- **Data to examine**:
------------------------
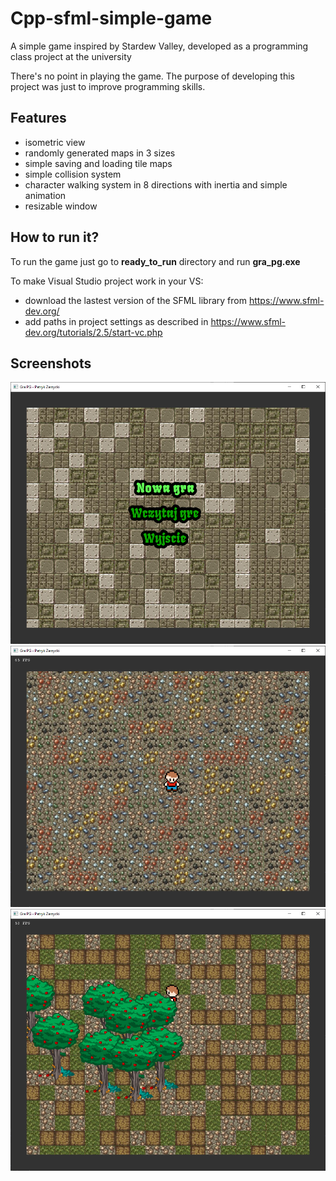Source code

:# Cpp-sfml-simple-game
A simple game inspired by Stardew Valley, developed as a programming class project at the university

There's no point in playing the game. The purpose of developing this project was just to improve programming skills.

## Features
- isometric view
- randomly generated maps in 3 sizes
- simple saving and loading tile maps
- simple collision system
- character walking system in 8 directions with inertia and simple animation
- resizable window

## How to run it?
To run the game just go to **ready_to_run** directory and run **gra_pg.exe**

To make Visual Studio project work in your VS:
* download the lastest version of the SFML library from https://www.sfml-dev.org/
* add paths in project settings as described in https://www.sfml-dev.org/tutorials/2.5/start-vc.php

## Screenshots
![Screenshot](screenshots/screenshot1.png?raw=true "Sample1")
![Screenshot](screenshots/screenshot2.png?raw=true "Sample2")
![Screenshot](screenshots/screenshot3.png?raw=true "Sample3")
------------------------
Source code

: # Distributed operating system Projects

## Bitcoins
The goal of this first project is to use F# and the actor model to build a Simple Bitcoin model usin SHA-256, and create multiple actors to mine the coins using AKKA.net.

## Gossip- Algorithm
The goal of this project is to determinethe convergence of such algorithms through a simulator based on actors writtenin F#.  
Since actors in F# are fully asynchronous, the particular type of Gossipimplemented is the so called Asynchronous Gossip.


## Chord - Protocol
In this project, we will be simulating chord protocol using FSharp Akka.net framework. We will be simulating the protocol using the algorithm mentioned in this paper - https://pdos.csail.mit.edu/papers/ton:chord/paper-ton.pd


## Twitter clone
------------------------
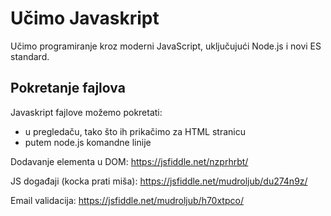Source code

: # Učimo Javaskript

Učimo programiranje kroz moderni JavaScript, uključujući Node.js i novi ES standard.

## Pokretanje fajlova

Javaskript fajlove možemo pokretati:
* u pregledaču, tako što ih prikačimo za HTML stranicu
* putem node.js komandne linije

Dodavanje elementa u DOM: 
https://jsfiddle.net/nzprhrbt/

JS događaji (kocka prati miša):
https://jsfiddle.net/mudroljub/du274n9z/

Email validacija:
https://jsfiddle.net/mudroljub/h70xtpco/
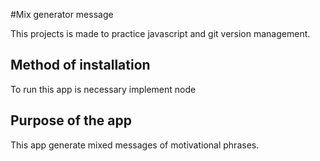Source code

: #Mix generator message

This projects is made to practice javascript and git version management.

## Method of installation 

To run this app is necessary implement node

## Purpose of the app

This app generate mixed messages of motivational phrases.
------------------------
From the entries above, write out only the lines starting at the line that holds "## Method of installation" and ending at the line that holds "This app generate", keeping both and matching them exactly.

- **The completed task**:
## Method of installation 

To run this app is necessary implement node

## Purpose of the app

This app generate mixed messages of motivational phrases.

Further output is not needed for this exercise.